Sigh. At that point, even those in the audience, then or now, who are historically illiterate must know that McKinley is doomed. To bring everyone up to speed, Perry has until mid-September to finish his job or else things will abruptly get much more difficult for him -- and he isn't going to make the deadline. Movies love this kind of plot, but it always defies common sense. Consider This is My Affair to have tripped out of the starting gate.

Perry makes his way to St. Paul MN, where a friendly gambler (John Carradine unfortunately isn't around long enough to justify his relatively high billing) introduces him to casino owner Bat Duryea (Brian Donlevy, aka VILLAIN!!!), his practical-joking goon Jock Ramsey (Academy Award Winner Victor McLaglen) and his stepsister and headline entertainer Lil (Stanwyck). Pretending to be a jewel thief on the lam, Perry will join Bat's gang (the robberies finance the casino), antagonize Jock and fall in love with Lil. The plot will be interspersed with musical numbers until the gang relocates to Baltimore, once tipped off that the Midwest is too hot for them. Every so often in movies, Barbara Stanwyck sings. This Is My Affair proves that she should have done it less often. She may have been more plausible later as a jazz singer in Ball of Fire, but singing (or sometimes humming) these old-timey numbers she's dead in the water.
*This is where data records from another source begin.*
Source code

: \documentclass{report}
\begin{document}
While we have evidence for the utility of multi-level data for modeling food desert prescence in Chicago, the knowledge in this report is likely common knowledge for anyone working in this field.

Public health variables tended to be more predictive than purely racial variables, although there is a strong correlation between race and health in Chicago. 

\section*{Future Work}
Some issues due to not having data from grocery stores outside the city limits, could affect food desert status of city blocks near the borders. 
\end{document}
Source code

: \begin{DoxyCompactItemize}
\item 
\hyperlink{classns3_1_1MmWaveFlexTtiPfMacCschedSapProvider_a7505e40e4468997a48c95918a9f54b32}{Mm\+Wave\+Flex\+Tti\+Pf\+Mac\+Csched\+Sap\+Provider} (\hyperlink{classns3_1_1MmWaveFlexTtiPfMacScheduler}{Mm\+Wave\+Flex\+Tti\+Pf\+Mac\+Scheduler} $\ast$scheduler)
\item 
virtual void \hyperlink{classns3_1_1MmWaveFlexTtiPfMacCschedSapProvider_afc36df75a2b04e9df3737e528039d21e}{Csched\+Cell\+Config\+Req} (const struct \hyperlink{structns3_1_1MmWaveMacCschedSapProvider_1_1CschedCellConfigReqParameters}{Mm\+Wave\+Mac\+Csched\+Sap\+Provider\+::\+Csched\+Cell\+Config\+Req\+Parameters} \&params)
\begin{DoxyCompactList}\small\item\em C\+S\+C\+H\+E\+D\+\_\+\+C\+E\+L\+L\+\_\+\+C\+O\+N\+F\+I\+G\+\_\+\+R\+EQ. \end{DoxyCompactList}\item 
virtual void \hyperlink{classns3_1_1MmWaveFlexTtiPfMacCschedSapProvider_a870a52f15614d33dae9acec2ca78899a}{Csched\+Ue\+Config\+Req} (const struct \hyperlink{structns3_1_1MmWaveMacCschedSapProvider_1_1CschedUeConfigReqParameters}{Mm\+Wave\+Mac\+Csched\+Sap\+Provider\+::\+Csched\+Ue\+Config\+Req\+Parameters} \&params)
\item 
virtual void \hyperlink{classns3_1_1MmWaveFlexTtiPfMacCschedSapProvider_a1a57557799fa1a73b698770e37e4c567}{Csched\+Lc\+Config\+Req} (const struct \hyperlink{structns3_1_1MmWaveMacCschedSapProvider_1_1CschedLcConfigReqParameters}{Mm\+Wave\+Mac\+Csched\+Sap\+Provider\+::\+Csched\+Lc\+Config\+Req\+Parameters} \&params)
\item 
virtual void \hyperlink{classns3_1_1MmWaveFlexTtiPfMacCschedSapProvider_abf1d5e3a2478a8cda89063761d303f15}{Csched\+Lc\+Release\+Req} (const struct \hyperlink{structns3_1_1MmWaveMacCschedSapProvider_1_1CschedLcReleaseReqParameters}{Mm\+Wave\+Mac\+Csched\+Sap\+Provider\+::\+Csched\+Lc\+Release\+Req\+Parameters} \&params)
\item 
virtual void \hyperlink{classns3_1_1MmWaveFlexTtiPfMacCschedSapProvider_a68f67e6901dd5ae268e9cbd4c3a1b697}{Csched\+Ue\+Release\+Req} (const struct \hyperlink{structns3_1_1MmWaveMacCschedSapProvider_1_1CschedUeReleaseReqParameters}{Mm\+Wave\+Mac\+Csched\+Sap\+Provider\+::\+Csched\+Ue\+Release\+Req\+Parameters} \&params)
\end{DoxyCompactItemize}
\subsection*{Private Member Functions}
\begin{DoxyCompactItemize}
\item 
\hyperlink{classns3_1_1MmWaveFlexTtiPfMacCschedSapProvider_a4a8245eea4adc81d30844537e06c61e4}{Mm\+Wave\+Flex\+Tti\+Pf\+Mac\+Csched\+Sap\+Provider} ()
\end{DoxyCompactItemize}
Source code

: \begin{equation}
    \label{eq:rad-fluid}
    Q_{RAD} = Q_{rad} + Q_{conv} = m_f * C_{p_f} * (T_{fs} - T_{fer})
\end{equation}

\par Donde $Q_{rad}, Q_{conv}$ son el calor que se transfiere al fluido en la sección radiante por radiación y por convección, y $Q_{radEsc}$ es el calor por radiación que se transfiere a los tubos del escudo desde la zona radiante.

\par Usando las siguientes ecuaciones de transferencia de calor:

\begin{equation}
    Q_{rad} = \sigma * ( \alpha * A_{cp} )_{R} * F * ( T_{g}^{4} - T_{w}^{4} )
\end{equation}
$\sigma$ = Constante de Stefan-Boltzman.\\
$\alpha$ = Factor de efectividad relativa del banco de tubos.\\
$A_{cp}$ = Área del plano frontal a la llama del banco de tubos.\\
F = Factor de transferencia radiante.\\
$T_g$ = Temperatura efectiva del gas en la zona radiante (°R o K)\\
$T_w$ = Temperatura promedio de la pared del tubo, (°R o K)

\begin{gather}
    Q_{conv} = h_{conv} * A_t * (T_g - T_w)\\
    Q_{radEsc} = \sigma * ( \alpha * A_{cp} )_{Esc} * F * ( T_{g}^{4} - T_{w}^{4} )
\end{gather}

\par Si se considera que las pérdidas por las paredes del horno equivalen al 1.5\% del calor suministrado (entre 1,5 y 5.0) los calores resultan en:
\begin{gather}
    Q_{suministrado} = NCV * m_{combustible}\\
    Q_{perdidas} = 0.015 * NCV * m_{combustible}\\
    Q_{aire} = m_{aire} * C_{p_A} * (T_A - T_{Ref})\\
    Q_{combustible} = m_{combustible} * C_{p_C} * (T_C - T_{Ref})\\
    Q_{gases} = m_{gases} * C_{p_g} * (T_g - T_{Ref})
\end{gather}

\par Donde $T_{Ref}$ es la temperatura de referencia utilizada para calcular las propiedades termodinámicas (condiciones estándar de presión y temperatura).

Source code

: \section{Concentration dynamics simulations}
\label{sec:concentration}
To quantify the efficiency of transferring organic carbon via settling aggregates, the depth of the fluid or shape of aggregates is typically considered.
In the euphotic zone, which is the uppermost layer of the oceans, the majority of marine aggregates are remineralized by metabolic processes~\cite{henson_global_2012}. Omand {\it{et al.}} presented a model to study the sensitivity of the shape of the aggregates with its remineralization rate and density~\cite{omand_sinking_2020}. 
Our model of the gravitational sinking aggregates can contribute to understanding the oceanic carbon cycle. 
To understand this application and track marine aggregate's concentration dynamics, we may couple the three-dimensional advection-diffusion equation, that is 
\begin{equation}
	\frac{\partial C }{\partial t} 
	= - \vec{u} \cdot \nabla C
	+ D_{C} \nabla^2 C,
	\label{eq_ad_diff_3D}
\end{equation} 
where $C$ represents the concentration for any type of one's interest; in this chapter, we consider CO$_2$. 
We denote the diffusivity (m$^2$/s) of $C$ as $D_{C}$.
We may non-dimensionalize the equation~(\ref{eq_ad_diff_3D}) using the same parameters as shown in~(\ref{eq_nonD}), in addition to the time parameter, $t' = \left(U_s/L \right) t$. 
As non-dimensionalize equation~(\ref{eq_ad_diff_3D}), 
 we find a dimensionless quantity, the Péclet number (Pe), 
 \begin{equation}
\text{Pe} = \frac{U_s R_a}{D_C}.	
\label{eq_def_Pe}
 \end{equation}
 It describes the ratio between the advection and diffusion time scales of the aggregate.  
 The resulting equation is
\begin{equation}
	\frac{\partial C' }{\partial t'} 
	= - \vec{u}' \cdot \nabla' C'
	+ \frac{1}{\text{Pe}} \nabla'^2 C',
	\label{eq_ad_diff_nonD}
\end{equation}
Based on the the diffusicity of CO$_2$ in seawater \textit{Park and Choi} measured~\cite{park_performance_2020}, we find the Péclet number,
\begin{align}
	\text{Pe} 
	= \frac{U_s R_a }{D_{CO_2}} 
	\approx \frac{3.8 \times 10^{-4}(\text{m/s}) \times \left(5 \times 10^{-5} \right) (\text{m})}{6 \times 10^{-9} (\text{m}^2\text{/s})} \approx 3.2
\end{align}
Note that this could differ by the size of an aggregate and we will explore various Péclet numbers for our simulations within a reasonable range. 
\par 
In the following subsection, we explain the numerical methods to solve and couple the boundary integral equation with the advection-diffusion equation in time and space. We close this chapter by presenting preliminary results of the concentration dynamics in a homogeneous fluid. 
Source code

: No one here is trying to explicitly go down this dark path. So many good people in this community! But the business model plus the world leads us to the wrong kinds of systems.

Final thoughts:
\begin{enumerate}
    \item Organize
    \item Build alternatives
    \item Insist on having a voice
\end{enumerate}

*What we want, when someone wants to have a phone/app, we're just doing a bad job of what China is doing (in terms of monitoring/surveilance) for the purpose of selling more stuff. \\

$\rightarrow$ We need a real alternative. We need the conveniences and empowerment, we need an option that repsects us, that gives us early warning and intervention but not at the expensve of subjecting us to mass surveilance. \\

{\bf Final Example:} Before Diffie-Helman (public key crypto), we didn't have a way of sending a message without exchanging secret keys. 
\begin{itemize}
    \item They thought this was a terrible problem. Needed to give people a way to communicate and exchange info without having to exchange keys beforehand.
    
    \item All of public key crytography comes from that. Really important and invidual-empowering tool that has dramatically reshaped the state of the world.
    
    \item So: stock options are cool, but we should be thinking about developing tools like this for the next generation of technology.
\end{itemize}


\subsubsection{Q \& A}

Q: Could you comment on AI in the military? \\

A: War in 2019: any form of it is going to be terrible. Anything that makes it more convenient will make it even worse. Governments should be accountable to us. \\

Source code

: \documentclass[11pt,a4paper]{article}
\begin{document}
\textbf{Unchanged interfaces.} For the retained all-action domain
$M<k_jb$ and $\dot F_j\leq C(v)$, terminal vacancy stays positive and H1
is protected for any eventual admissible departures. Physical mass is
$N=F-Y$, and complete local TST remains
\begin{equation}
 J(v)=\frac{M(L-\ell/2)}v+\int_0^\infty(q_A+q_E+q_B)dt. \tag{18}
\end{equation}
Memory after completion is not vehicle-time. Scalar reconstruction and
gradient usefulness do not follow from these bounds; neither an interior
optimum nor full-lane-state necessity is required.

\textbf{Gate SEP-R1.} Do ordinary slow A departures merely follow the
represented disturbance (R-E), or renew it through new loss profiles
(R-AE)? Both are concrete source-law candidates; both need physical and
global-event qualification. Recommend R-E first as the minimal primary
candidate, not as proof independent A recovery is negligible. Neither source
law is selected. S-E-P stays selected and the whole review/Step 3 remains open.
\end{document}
The payoff comes when Perry tips the feds off (via the President) to the Baltimore robbery. He and Jock are captured while Bat is killed -- and given Donlevy's lifeless performance it's no great loss. Perry and Jock are sentenced to death, but Perry delays using his lifeline to McKinley until he can get Jock to use his lifeline by revealing his government source. In what was clearly meant to be the big acting showcase for both Taylor and McLaglen, Perry details the horrors of the gallows while taunting Jock about how his buddy in the government is going to let him twist in the wind. At last Jock cracks and speaks the crucial name. In a modern picture this revelation of the "big bad" would certainly portend another action climax, but the fate of this guilty man ultimately proves irrelevant. Instead, the sole remaining drama is whether Perry will hang. He writes a letter to the President expecting a quick response and release, only to learn that ... well, read your history books. Now Perry's only chance is to get the visiting Lil to appeal to the new President, Theodore Roosevelt (played to this point by Sidney Blackmer as a blowhard buffoon). This means he has to explain that he was a government plant all along -- a rat, to Lil's mind. Not only has he betrayed her brother, but she also assumes that his love for her was all fake. Those still seeking subtext can make of that what they like. In a rage she tells him to go hang, but being a fickle female she soon thinks better of this and is off to the White House to straighten things out.

We never do find out when Perry died, but the film died long before. Stanwyck and Taylor didn't team up again until 1964, long after they had divorced, in one of William Castle's casting stunts. The fates were against it. She was a freelancer and he was an M-G-M man who didn't get loaned out too often. Also, if This Is My Affair was their showcase as a romantic team, who'd want to see more? I've given it more space than it really deserves only because of the novelty of its appearance on the Fox Movie Channel this week. Even at its best, the channel was poor competition for Turner Classic Movies, but even today it still digs up the occasional long-unseen obscurity. This hackneyed Affair perhaps should have stayed buried, but Classic Hollywood buffs of many sorts may yet find things of interest in it.